- ASSIGNMENT:
Only the lines below starting at the one containing "Inherits from: <a" and ending at the one containing "## Static Methods" belong in the answer, each copied exactly.

- RECORDS FOR THE TASK:
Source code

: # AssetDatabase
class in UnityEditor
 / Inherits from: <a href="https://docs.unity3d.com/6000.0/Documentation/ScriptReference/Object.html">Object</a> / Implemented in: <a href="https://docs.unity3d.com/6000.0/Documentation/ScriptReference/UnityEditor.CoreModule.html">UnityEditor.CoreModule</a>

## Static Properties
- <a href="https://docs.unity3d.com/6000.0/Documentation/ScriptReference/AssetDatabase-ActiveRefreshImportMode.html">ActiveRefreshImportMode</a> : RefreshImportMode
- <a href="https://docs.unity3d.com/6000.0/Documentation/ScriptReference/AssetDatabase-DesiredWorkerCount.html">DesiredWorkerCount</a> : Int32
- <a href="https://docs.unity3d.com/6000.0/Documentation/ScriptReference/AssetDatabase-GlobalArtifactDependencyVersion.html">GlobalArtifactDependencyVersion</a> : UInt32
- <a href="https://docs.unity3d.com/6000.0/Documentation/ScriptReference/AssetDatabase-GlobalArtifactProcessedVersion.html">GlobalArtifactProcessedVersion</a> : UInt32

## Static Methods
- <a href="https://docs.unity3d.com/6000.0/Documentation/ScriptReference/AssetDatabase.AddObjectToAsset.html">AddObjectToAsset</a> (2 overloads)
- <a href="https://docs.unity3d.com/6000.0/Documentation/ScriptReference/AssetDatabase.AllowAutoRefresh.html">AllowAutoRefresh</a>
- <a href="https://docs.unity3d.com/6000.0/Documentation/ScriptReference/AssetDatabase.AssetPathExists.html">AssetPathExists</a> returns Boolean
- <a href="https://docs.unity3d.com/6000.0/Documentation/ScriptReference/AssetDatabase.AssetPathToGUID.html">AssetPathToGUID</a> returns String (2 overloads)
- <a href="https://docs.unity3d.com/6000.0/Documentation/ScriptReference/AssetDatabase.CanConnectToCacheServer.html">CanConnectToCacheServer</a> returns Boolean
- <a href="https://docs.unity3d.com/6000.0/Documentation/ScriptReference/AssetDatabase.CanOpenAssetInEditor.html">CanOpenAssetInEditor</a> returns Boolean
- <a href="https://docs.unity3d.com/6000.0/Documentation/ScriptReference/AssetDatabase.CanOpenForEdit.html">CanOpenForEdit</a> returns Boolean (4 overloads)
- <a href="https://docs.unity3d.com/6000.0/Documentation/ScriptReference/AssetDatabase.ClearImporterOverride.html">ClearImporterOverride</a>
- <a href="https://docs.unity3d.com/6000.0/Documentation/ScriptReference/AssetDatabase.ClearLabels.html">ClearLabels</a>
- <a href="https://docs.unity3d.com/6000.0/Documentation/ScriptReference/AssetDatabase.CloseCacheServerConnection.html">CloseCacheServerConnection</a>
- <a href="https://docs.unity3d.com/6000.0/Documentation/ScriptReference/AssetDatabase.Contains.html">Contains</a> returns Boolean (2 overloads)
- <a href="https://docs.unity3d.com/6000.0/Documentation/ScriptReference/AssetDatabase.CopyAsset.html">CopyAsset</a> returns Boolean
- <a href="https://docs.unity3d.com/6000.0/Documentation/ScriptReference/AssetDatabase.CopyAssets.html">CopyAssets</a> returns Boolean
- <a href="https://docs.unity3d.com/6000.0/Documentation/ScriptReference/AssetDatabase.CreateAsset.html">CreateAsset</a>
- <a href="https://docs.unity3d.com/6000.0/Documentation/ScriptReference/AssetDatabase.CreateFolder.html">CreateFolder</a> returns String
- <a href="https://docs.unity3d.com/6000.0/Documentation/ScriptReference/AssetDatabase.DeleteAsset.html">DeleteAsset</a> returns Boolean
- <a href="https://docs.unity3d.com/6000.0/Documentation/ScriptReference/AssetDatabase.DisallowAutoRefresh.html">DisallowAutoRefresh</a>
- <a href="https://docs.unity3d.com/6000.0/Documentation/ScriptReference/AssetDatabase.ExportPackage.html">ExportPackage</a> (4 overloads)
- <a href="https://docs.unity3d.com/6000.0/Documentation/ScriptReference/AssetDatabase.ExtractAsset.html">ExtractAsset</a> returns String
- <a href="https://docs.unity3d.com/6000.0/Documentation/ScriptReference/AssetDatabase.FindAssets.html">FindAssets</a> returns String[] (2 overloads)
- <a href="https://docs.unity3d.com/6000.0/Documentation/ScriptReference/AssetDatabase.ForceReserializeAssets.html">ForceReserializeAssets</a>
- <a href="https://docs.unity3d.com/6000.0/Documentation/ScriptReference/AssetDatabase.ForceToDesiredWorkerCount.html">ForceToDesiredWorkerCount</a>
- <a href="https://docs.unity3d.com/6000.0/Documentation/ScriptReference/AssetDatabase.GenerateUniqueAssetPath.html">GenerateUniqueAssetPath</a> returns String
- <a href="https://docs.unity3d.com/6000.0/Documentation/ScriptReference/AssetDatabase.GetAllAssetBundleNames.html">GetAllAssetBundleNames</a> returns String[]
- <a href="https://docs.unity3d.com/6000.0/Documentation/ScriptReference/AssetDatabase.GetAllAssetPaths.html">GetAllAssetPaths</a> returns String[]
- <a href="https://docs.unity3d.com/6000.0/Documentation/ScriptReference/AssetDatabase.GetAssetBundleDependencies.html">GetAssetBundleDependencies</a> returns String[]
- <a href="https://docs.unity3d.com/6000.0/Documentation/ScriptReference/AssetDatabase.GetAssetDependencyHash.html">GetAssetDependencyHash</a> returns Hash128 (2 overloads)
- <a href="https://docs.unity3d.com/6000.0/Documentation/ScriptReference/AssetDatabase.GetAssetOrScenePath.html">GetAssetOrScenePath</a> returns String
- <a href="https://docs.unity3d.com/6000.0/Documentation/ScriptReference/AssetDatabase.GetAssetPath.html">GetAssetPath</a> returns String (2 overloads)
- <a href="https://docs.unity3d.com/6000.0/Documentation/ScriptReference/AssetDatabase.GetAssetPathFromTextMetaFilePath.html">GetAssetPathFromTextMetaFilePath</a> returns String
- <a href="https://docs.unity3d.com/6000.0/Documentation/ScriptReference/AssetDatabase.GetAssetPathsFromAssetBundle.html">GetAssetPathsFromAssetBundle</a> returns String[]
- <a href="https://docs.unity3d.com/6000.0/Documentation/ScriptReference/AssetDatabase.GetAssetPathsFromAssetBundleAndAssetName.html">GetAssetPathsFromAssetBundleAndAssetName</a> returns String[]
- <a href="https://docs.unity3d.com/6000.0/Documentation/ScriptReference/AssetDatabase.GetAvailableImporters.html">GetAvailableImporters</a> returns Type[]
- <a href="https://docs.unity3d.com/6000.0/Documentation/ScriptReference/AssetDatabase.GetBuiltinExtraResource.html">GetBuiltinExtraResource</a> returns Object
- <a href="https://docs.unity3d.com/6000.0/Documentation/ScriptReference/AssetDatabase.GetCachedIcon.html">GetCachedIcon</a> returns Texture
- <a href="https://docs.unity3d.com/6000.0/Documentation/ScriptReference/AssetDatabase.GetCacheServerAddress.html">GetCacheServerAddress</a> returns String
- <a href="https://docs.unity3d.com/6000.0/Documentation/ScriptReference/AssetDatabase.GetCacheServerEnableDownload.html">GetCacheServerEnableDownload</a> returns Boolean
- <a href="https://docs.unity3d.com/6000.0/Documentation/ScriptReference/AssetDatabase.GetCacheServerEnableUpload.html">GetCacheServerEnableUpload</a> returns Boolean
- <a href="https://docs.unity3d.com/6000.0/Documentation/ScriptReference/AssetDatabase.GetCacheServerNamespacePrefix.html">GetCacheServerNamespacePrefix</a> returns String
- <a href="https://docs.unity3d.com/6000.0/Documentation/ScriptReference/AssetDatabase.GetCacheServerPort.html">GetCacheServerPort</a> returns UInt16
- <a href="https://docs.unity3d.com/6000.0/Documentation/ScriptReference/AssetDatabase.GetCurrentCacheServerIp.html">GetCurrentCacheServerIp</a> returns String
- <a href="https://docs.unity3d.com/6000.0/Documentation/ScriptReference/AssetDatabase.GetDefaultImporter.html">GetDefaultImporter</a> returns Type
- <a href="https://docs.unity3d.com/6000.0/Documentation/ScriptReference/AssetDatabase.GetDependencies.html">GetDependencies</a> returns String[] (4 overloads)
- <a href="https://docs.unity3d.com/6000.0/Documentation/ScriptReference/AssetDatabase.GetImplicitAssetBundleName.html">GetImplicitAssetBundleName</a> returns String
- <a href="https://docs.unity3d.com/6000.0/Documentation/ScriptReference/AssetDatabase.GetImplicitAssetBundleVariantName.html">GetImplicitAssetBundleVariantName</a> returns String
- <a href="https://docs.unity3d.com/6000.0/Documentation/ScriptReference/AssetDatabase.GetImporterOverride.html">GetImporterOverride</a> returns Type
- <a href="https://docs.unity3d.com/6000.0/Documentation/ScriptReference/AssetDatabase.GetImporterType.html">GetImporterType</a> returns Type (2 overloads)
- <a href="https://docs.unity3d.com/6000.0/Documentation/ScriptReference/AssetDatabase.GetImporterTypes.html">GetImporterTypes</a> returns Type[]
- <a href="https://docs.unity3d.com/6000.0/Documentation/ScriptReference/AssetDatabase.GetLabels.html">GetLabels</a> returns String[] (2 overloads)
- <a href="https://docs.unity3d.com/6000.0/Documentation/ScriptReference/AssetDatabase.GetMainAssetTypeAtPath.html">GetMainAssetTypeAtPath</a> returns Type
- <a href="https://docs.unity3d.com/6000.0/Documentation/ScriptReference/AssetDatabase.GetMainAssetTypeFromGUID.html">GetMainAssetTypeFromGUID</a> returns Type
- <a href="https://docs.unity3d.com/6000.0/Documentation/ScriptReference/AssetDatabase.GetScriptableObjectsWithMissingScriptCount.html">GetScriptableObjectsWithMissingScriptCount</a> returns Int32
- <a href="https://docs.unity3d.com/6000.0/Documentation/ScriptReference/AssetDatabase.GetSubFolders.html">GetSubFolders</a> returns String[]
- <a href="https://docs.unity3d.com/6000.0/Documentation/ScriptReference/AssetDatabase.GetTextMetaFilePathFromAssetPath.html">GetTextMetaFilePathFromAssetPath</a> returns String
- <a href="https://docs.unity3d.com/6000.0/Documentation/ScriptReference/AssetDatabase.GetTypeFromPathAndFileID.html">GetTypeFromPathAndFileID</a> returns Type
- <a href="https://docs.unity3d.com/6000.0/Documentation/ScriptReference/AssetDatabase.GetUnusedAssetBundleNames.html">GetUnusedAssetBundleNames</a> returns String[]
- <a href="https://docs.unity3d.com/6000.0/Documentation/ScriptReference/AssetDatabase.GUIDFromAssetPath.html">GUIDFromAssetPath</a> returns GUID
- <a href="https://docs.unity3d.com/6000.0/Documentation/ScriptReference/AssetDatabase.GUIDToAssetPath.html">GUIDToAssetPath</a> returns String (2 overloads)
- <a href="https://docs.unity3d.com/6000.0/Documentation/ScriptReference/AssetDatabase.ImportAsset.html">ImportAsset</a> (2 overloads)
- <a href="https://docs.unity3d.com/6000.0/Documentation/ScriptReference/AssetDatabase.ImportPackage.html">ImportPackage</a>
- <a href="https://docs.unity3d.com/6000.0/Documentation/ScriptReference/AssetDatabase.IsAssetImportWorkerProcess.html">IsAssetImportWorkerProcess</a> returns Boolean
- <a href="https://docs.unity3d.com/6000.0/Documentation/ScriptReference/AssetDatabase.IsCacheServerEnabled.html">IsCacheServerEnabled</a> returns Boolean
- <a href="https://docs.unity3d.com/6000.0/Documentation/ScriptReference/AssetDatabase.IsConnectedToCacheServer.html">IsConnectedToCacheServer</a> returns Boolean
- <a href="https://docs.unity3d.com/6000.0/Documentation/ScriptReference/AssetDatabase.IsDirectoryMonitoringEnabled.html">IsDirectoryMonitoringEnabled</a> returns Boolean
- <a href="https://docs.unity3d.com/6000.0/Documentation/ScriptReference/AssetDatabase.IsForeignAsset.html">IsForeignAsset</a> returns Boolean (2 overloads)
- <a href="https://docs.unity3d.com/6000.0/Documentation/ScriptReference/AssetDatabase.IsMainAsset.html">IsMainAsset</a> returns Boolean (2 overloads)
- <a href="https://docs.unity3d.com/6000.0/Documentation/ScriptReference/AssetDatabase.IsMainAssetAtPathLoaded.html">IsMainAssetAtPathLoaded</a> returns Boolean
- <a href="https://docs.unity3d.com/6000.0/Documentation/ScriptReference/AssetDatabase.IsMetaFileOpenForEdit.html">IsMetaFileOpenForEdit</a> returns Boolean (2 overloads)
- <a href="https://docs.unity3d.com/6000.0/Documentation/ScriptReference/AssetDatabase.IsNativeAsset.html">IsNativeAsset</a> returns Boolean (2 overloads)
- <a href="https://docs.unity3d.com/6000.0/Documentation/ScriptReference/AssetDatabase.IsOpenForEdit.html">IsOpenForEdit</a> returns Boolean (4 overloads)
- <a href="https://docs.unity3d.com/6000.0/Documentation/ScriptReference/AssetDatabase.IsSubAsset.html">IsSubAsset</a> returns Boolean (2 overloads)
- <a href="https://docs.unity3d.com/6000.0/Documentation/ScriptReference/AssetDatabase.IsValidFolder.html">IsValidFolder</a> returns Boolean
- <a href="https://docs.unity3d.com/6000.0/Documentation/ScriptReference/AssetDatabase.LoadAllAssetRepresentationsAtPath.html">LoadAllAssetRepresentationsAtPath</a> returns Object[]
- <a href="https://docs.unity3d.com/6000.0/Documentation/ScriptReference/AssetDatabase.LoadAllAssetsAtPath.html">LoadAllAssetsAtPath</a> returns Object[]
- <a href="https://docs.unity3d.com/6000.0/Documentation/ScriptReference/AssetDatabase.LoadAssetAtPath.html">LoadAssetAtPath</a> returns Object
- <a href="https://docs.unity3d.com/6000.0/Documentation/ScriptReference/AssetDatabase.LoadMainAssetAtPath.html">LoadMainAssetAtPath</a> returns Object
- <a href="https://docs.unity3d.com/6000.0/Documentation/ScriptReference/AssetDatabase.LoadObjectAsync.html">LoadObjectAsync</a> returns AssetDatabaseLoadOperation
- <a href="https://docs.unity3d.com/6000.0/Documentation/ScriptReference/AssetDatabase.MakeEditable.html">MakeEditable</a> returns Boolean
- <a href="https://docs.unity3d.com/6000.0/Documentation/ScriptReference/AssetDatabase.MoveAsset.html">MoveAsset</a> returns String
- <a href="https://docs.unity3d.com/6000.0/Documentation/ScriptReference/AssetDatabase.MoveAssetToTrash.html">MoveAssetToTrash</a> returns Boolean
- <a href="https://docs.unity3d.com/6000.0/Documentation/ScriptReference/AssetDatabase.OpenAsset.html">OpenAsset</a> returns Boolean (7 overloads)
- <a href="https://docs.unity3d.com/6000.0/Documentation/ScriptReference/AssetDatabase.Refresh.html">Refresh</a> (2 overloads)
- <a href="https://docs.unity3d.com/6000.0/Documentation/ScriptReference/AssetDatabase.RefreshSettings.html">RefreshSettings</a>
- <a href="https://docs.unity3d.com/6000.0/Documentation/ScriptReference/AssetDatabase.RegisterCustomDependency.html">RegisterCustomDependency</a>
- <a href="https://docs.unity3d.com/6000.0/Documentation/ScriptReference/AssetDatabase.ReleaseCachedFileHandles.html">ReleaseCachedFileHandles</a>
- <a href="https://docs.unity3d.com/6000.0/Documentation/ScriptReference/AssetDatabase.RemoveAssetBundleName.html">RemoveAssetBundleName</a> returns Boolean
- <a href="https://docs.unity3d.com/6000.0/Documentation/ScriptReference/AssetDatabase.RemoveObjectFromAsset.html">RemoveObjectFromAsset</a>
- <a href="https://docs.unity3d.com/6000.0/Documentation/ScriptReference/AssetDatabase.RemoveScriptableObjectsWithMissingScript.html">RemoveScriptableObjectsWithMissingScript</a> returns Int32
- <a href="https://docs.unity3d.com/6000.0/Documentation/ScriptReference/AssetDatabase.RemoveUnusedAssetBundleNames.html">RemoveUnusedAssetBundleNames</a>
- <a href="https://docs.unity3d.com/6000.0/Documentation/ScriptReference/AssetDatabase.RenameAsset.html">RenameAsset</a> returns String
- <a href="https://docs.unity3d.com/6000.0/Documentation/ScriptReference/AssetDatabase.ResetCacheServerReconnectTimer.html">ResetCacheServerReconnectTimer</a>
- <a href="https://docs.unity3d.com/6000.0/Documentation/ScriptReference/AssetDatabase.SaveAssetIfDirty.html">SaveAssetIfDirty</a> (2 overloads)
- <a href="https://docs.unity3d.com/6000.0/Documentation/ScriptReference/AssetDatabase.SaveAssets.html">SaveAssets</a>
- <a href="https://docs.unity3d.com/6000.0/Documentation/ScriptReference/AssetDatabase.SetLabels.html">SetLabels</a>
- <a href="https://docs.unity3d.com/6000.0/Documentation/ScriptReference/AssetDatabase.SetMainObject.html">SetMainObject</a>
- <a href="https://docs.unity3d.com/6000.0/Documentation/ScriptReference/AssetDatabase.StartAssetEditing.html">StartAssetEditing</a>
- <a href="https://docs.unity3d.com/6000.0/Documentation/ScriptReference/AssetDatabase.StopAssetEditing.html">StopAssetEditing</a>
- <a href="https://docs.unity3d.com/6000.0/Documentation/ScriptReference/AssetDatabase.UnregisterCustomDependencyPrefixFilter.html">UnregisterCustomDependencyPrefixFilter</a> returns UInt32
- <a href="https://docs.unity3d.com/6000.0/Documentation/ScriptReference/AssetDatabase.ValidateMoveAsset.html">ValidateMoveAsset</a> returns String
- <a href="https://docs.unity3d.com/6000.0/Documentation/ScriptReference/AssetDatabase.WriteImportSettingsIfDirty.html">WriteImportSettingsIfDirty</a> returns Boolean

- RESULT:
 / Inherits from: <a href="https://docs.unity3d.com/6000.0/Documentation/ScriptReference/Object.html">Object</a> / Implemented in: <a href="https://docs.unity3d.com/6000.0/Documentation/ScriptReference/UnityEditor.CoreModule.html">UnityEditor.CoreModule</a>

## Static Properties
- <a href="https://docs.unity3d.com/6000.0/Documentation/ScriptReference/AssetDatabase-ActiveRefreshImportMode.html">ActiveRefreshImportMode</a> : RefreshImportMode
- <a href="https://docs.unity3d.com/6000.0/Documentation/ScriptReference/AssetDatabase-DesiredWorkerCount.html">DesiredWorkerCount</a> : Int32
- <a href="https://docs.unity3d.com/6000.0/Documentation/ScriptReference/AssetDatabase-GlobalArtifactDependencyVersion.html">GlobalArtifactDependencyVersion</a> : UInt32
- <a href="https://docs.unity3d.com/6000.0/Documentation/ScriptReference/AssetDatabase-GlobalArtifactProcessedVersion.html">GlobalArtifactProcessedVersion</a> : UInt32

## Static Methods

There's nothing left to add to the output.